Multiplication de préjudices

Au cours de cette année 2010, faisant fi de cette prise de position affichée de l'Etat pour Sitrafer, Camrail (Groupe Bolloré) va s'offrir le luxe non seulement d'empêcher Sitrafer et son partenaire Sotrafer d'exécuter un marché de 6 Milliards (travaux hors fournitures), mais également d'exclure Sitrafer pour longtemps des marchés IDA de la Banque mondiale. Tout simplement en inventant un mensonge auprès de cette institution financière (en tant que représentant de l'Etat) sur le statut juridique de Sitrafer, en la présentant comme une entreprise publique (au lieu d'une entreprise d'économie mixte qu'elle est) et donc non éligible aux critères de sélection de ladite institution.

Il va d'ailleurs falloir tout le poids de l'Etat pour que Camrail (Bolloré) renouvelle le contrat le liant à Sitrafer en Avril 2012, alors que celui-ci était arrivé à échéance le 31 décembre 2011. Pour " seulement " 03 ans...Mais, il est déjà tard pour le personnel de cette entreprise. L'enchaînement des blocages va contraindre Sitrafer à suspendre provisoirement ses activités en 2015. Et de 2015 à 2018, malgré la grande animosité dont fait preuve le groupe Bolloré à leur encontre, sieur Bimai et Sitrafer vont entreprendre des démarches amiables, soutenues par l'Etat, pour une solution négociée entre les deux parties visant des réparations équitables en faveur de Sitrafer pour les préjudices subis ainsi qu'une reprise des activités de l'entreprise. Las.

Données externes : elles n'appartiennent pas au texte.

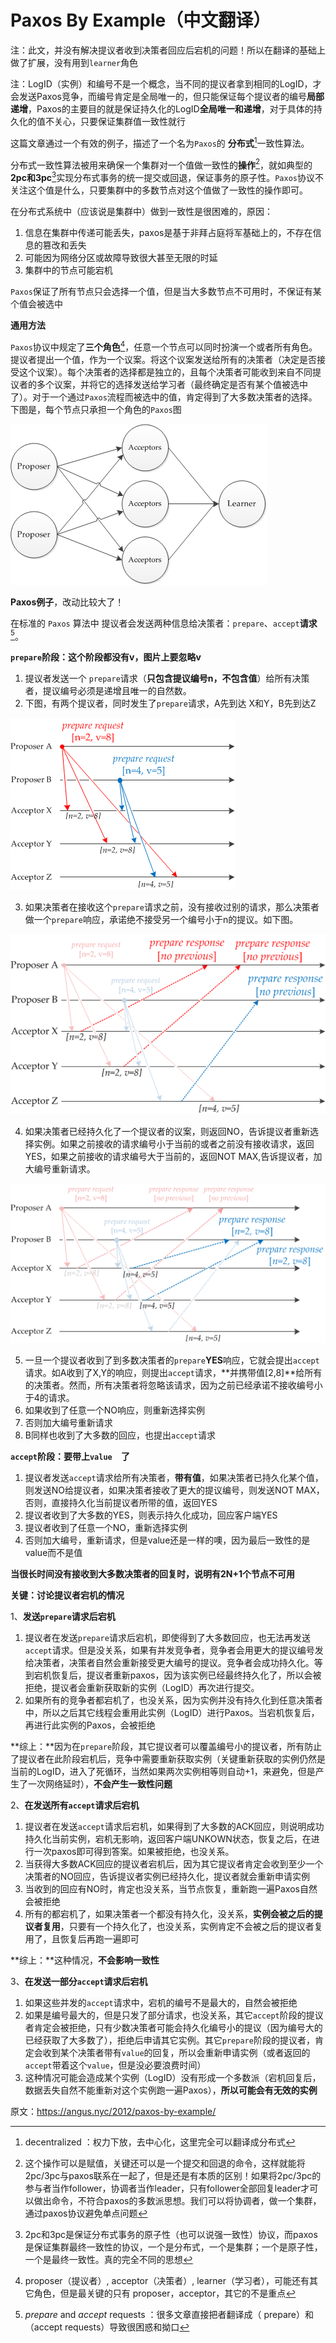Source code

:# Paxos By Example（中文翻译）

注：此文，并没有解决提议者收到决策者回应后宕机的问题！所以在翻译的基础上做了扩展，没有用到`learner`角色

注：LogID（实例）和编号不是一个概念，当不同的提议者拿到相同的LogID，才会发送Paxos竞争，而编号肯定是全局唯一的，但只能保证每个提议者的编号**局部递增**，Paxos的主要目的就是保证持久化的LogID**全局唯一和递增**，对于具体的持久化的值不关心，只要保证集群值一致性就行



这篇文章通过一个有效的例子，描述了一个名为`Paxos`的 **分布式**[^1]一致性算法。



分布式一致性算法被用来确保一个集群对一个值做一致性的**操作**[^2]，就如典型的**2pc和3pc**[^3]实现分布式事务的统一提交或回退，保证事务的原子性。`Paxos`协议不关注这个值是什么，只要集群中的多数节点对这个值做了一致性的操作即可。



在分布式系统中（应该说是集群中）做到一致性是很困难的，原因：

1. 信息在集群中传递可能丢失，paxos是基于非拜占庭将军基础上的，不存在信息的篡改和丢失
2. 可能因为网络分区或故障导致很大甚至无限的时延
3. 集群中的节点可能宕机



`Paxos`保证了所有节点只会选择一个值，但是当大多数节点不可用时，不保证有某个值会被选中



**通用方法**

`Paxos`协议中规定了**三个角色**[^4]，任意一个节点可以同时扮演一个或者所有角色。提议者提出一个值，作为一个议案。将这个议案发送给所有的决策者（决定是否接受这个议案）。每个决策者的选择都是独立的，且每个决策者可能收到来自不同提议者的多个议案，并将它的选择发送给学习者（最终确定是否有某个值被选中了）。对于一个通过`Paxos`流程而被选中的值，肯定得到了大多数决策者的选择。下图是，每个节点只承担一个角色的`Paxos`图

![决策者选择一个值后，会将结果发送给学习者](./img/paxos角色图.png)



 **Paxos例子**，改动比较大了！

在标准的 `Paxos` 算法中 提议者会发送两种信息给决策者：`prepare`、`accept`**请求**[^5]。

**`prepare`阶段：这个阶段都没有v，图片上要忽略v**

1. 提议者发送一个 `prepare`请求（**只包含提议编号n，不包含值**）给所有决策者，提议编号必须是递增且唯一的自然数。
2. 下图，有两个提议者，同时发生了`prepare`请求，A先到达 X和Y，B先到达Z

![](./img/prepare请求图.png)

3. 如果决策者在接收这个`prepare`请求之前，没有接收过别的请求，那么决策者做一个`prepare`响应，承诺绝不接受另一个编号小于n的提议。如下图。

![](./img/prepare请求图2.png)

4. 如果决策者已经持久化了一个提议者的议案，则返回NO，告诉提议者重新选择实例。如果之前接收的请求编号小于当前的或者之前没有接收请求，返回YES，如果之前接收的请求编号大于当前的，返回NOT MAX,告诉提议者，加大编号重新请求。

![](./img/prepare请求图3.png)

5. 一旦一个提议者收到了到多数决策者的`prepare`**YES**响应，它就会提出`accept`请求。如A收到了X,Y的响应，则提出`accept`请求，**并携带值[2,8]**给所有的决策者。然而，所有决策者将忽略该请求，因为之前已经承诺不接收编号小于4的请求。
6. 如果收到了任意一个NO响应，则重新选择实例
7. 否则加大编号重新请求
8. B同样也收到了大多数的回应，也提出`accept`请求



**`accept`阶段：要带上`value	`了**

1. 提议者发送`accept`请求给所有决策者，**带有值**，如果决策者已持久化某个值，则发送NO给提议者，如果决策者接收了更大的提议编号，则发送NOT MAX，否则，直接持久化当前提议者所带的值，返回YES
2. 提议者收到了大多数的YES，则表示持久化成功，回应客户端YES
3. 提议者收到了任意一个NO，重新选择实例
4. 否则加大编号，重新请求，但是value还是一样的噢，因为最后一致性的是value而不是值



**当很长时间没有接收到大多数决策者的回复时，说明有2N+1个节点不可用**



 **关键：讨论提议者宕机的情况**

1、**发送`prepare`请求后宕机**

1. 提议者在发送`prepare`请求后宕机，即使得到了大多数回应，也无法再发送`accept`请求。但是没关系，如果有并发竞争者，竞争者会用更大的提议编号发给决策者，决策者自然会重新接受更大编号的提议。竞争者会成功持久化。等到宕机恢复后，提议者重新paxos，因为该实例已经最终持久化了，所以会被拒绝，提议者会重新获取新的实例（LogID）再次进行提交。
2. 如果所有的竞争者都宕机了，也没关系，因为实例并没有持久化到任意决策者中，所以之后其它线程会重用此实例（LogID）进行Paxos。当宕机恢复后，再进行此实例的Paxos，会被拒绝

**综上：**因为在`prepare`阶段，其它提议者可以覆盖编号小的提议者，所有防止了提议者在此阶段宕机后，竞争中需要重新获取实例（关键重新获取的实例仍然是当前的LogID，进入了死循环，当然如果两次实例相等则自动+1，来避免，但是产生了一次网络延时），**不会产生一致性问题**

2、**在发送所有`accept`请求后宕机**

1. 提议者在发送`accept`请求后宕机，如果得到了大多数的ACK回应，则说明成功持久化当前实例，宕机无影响，返回客户端UNKOWN状态，恢复之后，在进行一次paxos即可得到答案。如果被拒绝，也没关系。
2. 当获得大多数ACK回应的提议者宕机后，因为其它提议者肯定会收到至少一个决策者的NO回应，告诉提议者实例已经持久化，提议者就会重新申请实例
3. 当收到的回应有NO时，肯定也没关系，当节点恢复，重新跑一遍Paxos自然会被拒绝
4. 所有的都宕机了，如果决策者一个都没有持久化，没关系，**实例会被之后的提议者复用**，只要有一个持久化了，也没关系，实例肯定不会被之后的提议者复用了，且恢复后再跑一遍即可

**综上：**这种情况，**不会影响一致性**

3、**在发送一部分`accept`请求后宕机**

1. 如果这些并发的`accept`请求中，宕机的编号不是最大的，自然会被拒绝
2. 如果是编号最大的，但是只发了部分请求，也没关系，其它`accept`阶段的提议者肯定会被拒绝，只有少数决策者可能会持久化编号小的提议（因为编号大的已经获取了大多数了），拒绝后申请其它实例。其它`prepare`阶段的提议者，肯定会收到某个决策者带有`value`的回复，所以会重新申请实例（或者返回的`accept`带着这个`value`，但是没必要浪费时间）
3. 这种情况可能会造成某个实例（LogID）没有形成一个多数派（宕机回复后，数据丢失自然不能重新对这个实例跑一遍Paxos），**所以可能会有无效的实例**





[^1]: decentralized ：权力下放，去中心化，这里完全可以翻译成分布式
[^2]: 这个操作可以是赋值，关键还可以是一个提交和回退的命令，这样就能将2pc/3pc与paxos联系在一起了，但是还是有本质的区别！如果将2pc/3pc的参与者当作follower，协调者当作leader，只有follower全部回复leader才可以做出命令，不符合paxos的多数派思想。我们可以将协调者，做一个集群，通过paxos协议避免单点问题
[^3]: 2pc和3pc是保证分布式事务的原子性（也可以说强一致性）协议，而paxos是保证集群最终一致性的协议，一个是分布式，一个是集群；一个是原子性，一个是最终一致性。真的完全不同的思想
[^4]: proposer（提议者）, acceptor（决策者）, learner（学习者），可能还有其它角色，但是最关键的只有 proposer，acceptor，其它的不是重点
[^5]: *prepare* and *accept* requests ：很多文章直接把者翻译成（ prepare）和（accept requests）导致很困惑和拗口

原文：https://angus.nyc/2012/paxos-by-example/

Comme pour bien démontrer sa toute puissance et son mépris de l'Etat camerounais, Camrail (Bolloré) va, en 2018, répondre à ces sollicitations de conciliation par une annulation unilatérale d'un marché de Sitrafer signé (attribué) pour le compte de l'Etat et déjà enregistré, et concernant des travaux d'entretien de la voie ferrée entre Bonaberi et Souza. Camrail fera même appel de l'avance de démarrage du marché, alors que Sitrafer attendait un ordre de service pour le démarrage effectif des travaux.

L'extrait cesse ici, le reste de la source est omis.